Hintergrund Kniegelenksnahe Femur- oder Tibiafrakturen stellen beim geriatrischen Patienten oft ein großes Problem dar. Vor allem bei komplexen Frakturen und gleichzeitig vorliegender ausgeprägter Osteoporose werden nach Osteosynthese oft schlechte Ergebnisse erzielt, sodass in bestimmten Situationen zunehmend die endoprothetische Versorgung propagiert wird.
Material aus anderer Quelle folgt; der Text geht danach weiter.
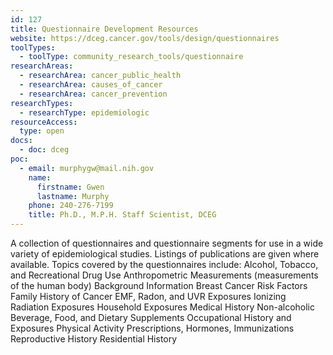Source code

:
 ```yaml
---
id: 127
title: Questionnaire Development Resources
website: https://dceg.cancer.gov/tools/design/questionnaires
toolTypes:
  - toolType: community_research_tools/questionnaire
researchAreas:
  - researchArea: cancer_public_health
  - researchArea: causes_of_cancer
  - researchArea: cancer_prevention
researchTypes:
  - researchType: epidemiologic
resourceAccess:
  type: open
docs:
  - doc: dceg
poc:
  - email: murphygw@mail.nih.gov
    name:
      firstname: Gwen
      lastname: Murphy
    phone: 240-276-7199
    title: Ph.D., M.P.H. Staff Scientist, DCEG
---
```

A collection of questionnaires and questionnaire segments for use in a wide variety of epidemiological studies. Listings of publications are given where available. Topics covered by the questionnaires include:  Alcohol, Tobacco, and Recreational Drug Use  Anthropometric Measurements (measurements of the human body)  Background Information  Breast Cancer Risk Factors  Family History of Cancer  EMF, Radon, and UVR Exposures  Ionizing Radiation Exposures  Household Exposures  Medical History  Non-alcoholic Beverage, Food, and Dietary Supplements  Occupational History and Exposures  Physical Activity  Prescriptions, Hormones, Immunizations  Reproductive History  Residential History
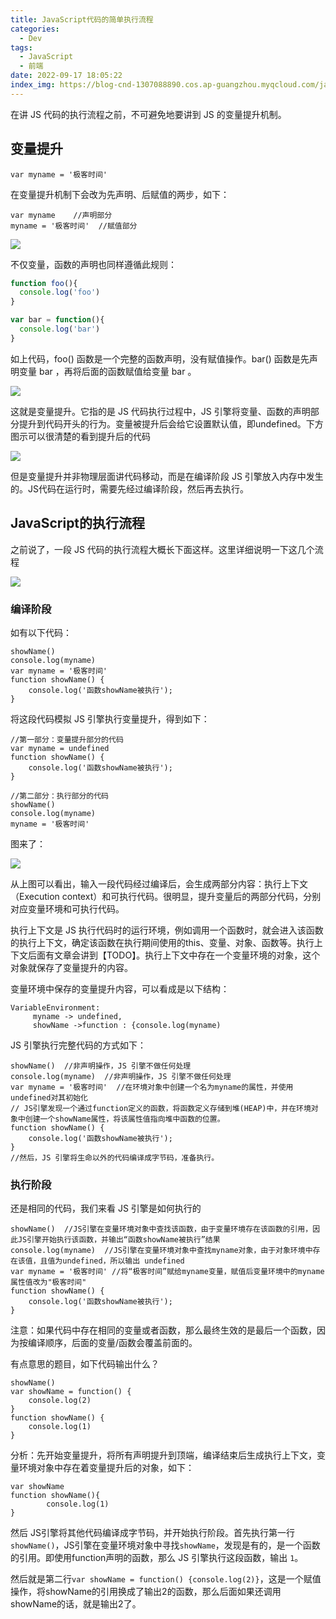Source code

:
```yaml
---
title: JavaScript代码的简单执行流程
categories:
  - Dev
tags:
  - JavaScript
  - 前端
date: 2022-09-17 18:05:22
index_img: https://blog-cnd-1307088890.cos.ap-guangzhou.myqcloud.com/javascript.jpg
---
```


<!-- more -->
<!-- categories:Dev、Ops、Study、Sth、News、work-->
<!-- tags: 
Python、MySQL、LeetCode、机器学习、Linux、Big Data、Java、BlockChain、Docker、Web 、分布式、
Maven、数据结构、JVM、JavaScript、Crontab、Shell、Ubuntu、VPN、NodeJS、String、VM、Hadoop、
Life、树莓派、Git、Hexo、算法、运维、网络、看法、电影、美学、写作、哲学、文档、绘画、前端、
历史、政治、社会、
 -->
在讲 JS 代码的执行流程之前，不可避免地要讲到 JS 的变量提升机制。



## 变量提升

```
var myname = '极客时间'
```

在变量提升机制下会改为先声明、后赋值的两步，如下：

```
var myname    //声明部分
myname = '极客时间'  //赋值部分
```

![](https://blog-cnd-1307088890.cos.ap-guangzhou.myqcloud.com/ec882f2d9deec26ce168b409f274533c.png)

不仅变量，函数的声明也同样遵循此规则：

```javascript
function foo(){
  console.log('foo')
}

var bar = function(){
  console.log('bar')
}
```

如上代码，foo() 函数是一个完整的函数声明，没有赋值操作。bar() 函数是先声明变量 bar ，再将后面的函数赋值给变量 bar 。

![](https://blog-cnd-1307088890.cos.ap-guangzhou.myqcloud.com/611c09ab995b9b608d9c0db193266777.png)

这就是变量提升。它指的是 JS 代码执行过程中，JS 引擎将变量、函数的声明部分提升到代码开头的行为。变量被提升后会给它设置默认值，即undefined。下方图示可以很清楚的看到提升后的代码

![](https://blog-cnd-1307088890.cos.ap-guangzhou.myqcloud.com/cefe564dbff729e735a834fd9e3bd0d5.png)

但是变量提升并非物理层面讲代码移动，而是在编译阶段 JS 引擎放入内存中发生的。JS代码在运行时，需要先经过编译阶段，然后再去执行。



## JavaScript的执行流程

之前说了，一段 JS 代码的执行流程大概长下面这样。这里详细说明一下这几个流程

![](https://blog-cnd-1307088890.cos.ap-guangzhou.myqcloud.com/649c6e3b5509ffd40e13ce9c91b3d91e.png)

### 编译阶段

如有以下代码：

```
showName()
console.log(myname)
var myname = '极客时间'
function showName() {
    console.log('函数showName被执行');
}
```

将这段代码模拟 JS 引擎执行变量提升，得到如下：

```
//第一部分：变量提升部分的代码
var myname = undefined
function showName() {
    console.log('函数showName被执行');
}

//第二部分：执行部分的代码
showName()
console.log(myname)
myname = '极客时间'
```

图来了：

![](https://blog-cnd-1307088890.cos.ap-guangzhou.myqcloud.com/0655d18ec347a95dfbf843969a921a13.png)

从上图可以看出，输入一段代码经过编译后，会生成两部分内容：执行上下文（Execution context）和可执行代码。很明显，提升变量后的两部分代码，分别对应变量环境和可执行代码。

执行上下文是 JS 执行代码时的运行环境，例如调用一个函数时，就会进入该函数的执行上下文，确定该函数在执行期间使用的this、变量、对象、函数等。执行上下文后面有文章会讲到【TODO】。执行上下文中存在一个变量环境的对象，这个对象就保存了变量提升的内容。

变量环境中保存的变量提升内容，可以看成是以下结构：

```
VariableEnvironment:
     myname -> undefined, 
     showName ->function : {console.log(myname)
```



JS 引擎执行完整代码的方式如下：

```
showName()  //非声明操作，JS 引擎不做任何处理
console.log(myname)  //非声明操作，JS 引擎不做任何处理
var myname = '极客时间'  //在环境对象中创建一个名为myname的属性，并使用undefined对其初始化
// JS引擎发现一个通过function定义的函数，将函数定义存储到堆(HEAP)中，并在环境对象中创建一个showName属性，将该属性值指向堆中函数的位置。
function showName() { 
    console.log('函数showName被执行');
}
//然后，JS 引擎将生命以外的代码编译成字节码，准备执行。
```



### 执行阶段

还是相同的代码，我们来看 JS 引擎是如何执行的

```
showName()  //JS引擎在变量环境对象中查找该函数，由于变量环境存在该函数的引用，因此JS引擎开始执行该函数，并输出“函数showName被执行”结果
console.log(myname)  //JS引擎在变量环境对象中查找myname对象，由于对象环境中存在该值，且值为undefined，所以输出 undefined
var myname = '极客时间' //将“极客时间”赋给myname变量，赋值后变量环境中的myname属性值改为"极客时间"
function showName() {
    console.log('函数showName被执行');
}
```



注意：如果代码中存在相同的变量或者函数，那么最终生效的是最后一个函数，因为按编译顺序，后面的变量/函数会覆盖前面的。

有点意思的题目，如下代码输出什么？

```
showName()
var showName = function() {
    console.log(2)
}
function showName() {
    console.log(1)
}
```



分析：先开始变量提升，将所有声明提升到顶端，编译结束后生成执行上下文，变量环境对象中存在着变量提升后的对象，如下：

```
var showName
function showName(){
		console.log(1)
}
```

然后 JS引擎将其他代码编译成字节码，并开始执行阶段。首先执行第一行`showName()`，JS引擎在变量环境对象中寻找`showName`，发现是有的，是一个函数的引用。即使用function声明的函数，那么 JS 引擎执行这段函数，输出 `1`。

然后就是第二行`var showName = function() {console.log(2)}`，这是一个赋值操作，将showName的引用换成了输出2的函数，那么后面如果还调用showName的话，就是输出2了。


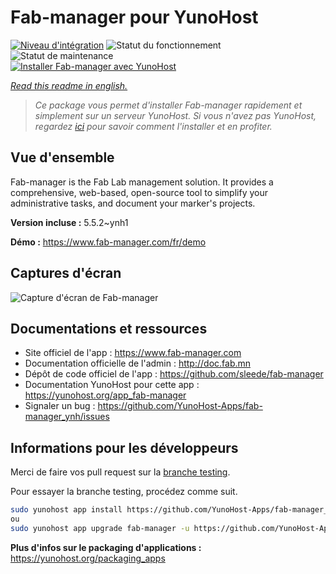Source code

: <!--
N.B.: This README was automatically generated by https://github.com/YunoHost/apps/tree/master/tools/README-generator
It shall NOT be edited by hand.
-->

# Fab-manager pour YunoHost

[![Niveau d'intégration](https://dash.yunohost.org/integration/fab-manager.svg)](https://dash.yunohost.org/appci/app/fab-manager) ![Statut du fonctionnement](https://ci-apps.yunohost.org/ci/badges/fab-manager.status.svg) ![Statut de maintenance](https://ci-apps.yunohost.org/ci/badges/fab-manager.maintain.svg)  
[![Installer Fab-manager avec YunoHost](https://install-app.yunohost.org/install-with-yunohost.svg)](https://install-app.yunohost.org/?app=fab-manager)

*[Read this readme in english.](./README.md)*

> *Ce package vous permet d'installer Fab-manager rapidement et simplement sur un serveur YunoHost.
Si vous n'avez pas YunoHost, regardez [ici](https://yunohost.org/#/install) pour savoir comment l'installer et en profiter.*

## Vue d'ensemble

Fab-manager is the Fab Lab management solution. It provides a comprehensive, web-based, open-source tool to simplify your administrative tasks, and document your marker's projects.


**Version incluse :** 5.5.2~ynh1

**Démo :** https://www.fab-manager.com/fr/demo

## Captures d'écran

![Capture d'écran de Fab-manager](./doc/screenshots/dashboard-mockup.webp)

## Documentations et ressources

* Site officiel de l'app : <https://www.fab-manager.com>
* Documentation officielle de l'admin : <http://doc.fab.mn>
* Dépôt de code officiel de l'app : <https://github.com/sleede/fab-manager>
* Documentation YunoHost pour cette app : <https://yunohost.org/app_fab-manager>
* Signaler un bug : <https://github.com/YunoHost-Apps/fab-manager_ynh/issues>

## Informations pour les développeurs

Merci de faire vos pull request sur la [branche testing](https://github.com/YunoHost-Apps/fab-manager_ynh/tree/testing).

Pour essayer la branche testing, procédez comme suit.

``` bash
sudo yunohost app install https://github.com/YunoHost-Apps/fab-manager_ynh/tree/testing --debug
ou
sudo yunohost app upgrade fab-manager -u https://github.com/YunoHost-Apps/fab-manager_ynh/tree/testing --debug
```

**Plus d'infos sur le packaging d'applications :** <https://yunohost.org/packaging_apps>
Patienten, Material und Methoden Bei 16 Patienten mit kniegelenksnaher Femur- oder Tibiafraktur wurde entweder die osteosynthetische (n = 8) oder endoprothetische (n = 8) Versorgung durchgeführt. Die Fälle wurden retrospektiv sowohl nach klinischen als auch nach gesundheitsökonomischen Kriterien analysiert.

Ergebnisse Bei dem untersuchten geriatrischen Patientengut war die endoprothetische Versorgung in klinischer Hinsicht bei rascherer Mobilisationsfähigkeit und größerem Bewegungsumfang der osteosynthetischen Versorgung signifikant überlegen, ohne dabei in der Kostenwirksamkeit nachteilig zu sein.

Schlussfolgerung Bei komplexen kniegelenksnahen Frakturen und bestimmten Begleitpathologien ist beim geriatrischen Patienten die Frakturendoprothetik in klinischer und gesundheitsökonomischer Sicht eine sinnvolle und kostenverträgliche Therapiealternative zur Osteosynthese.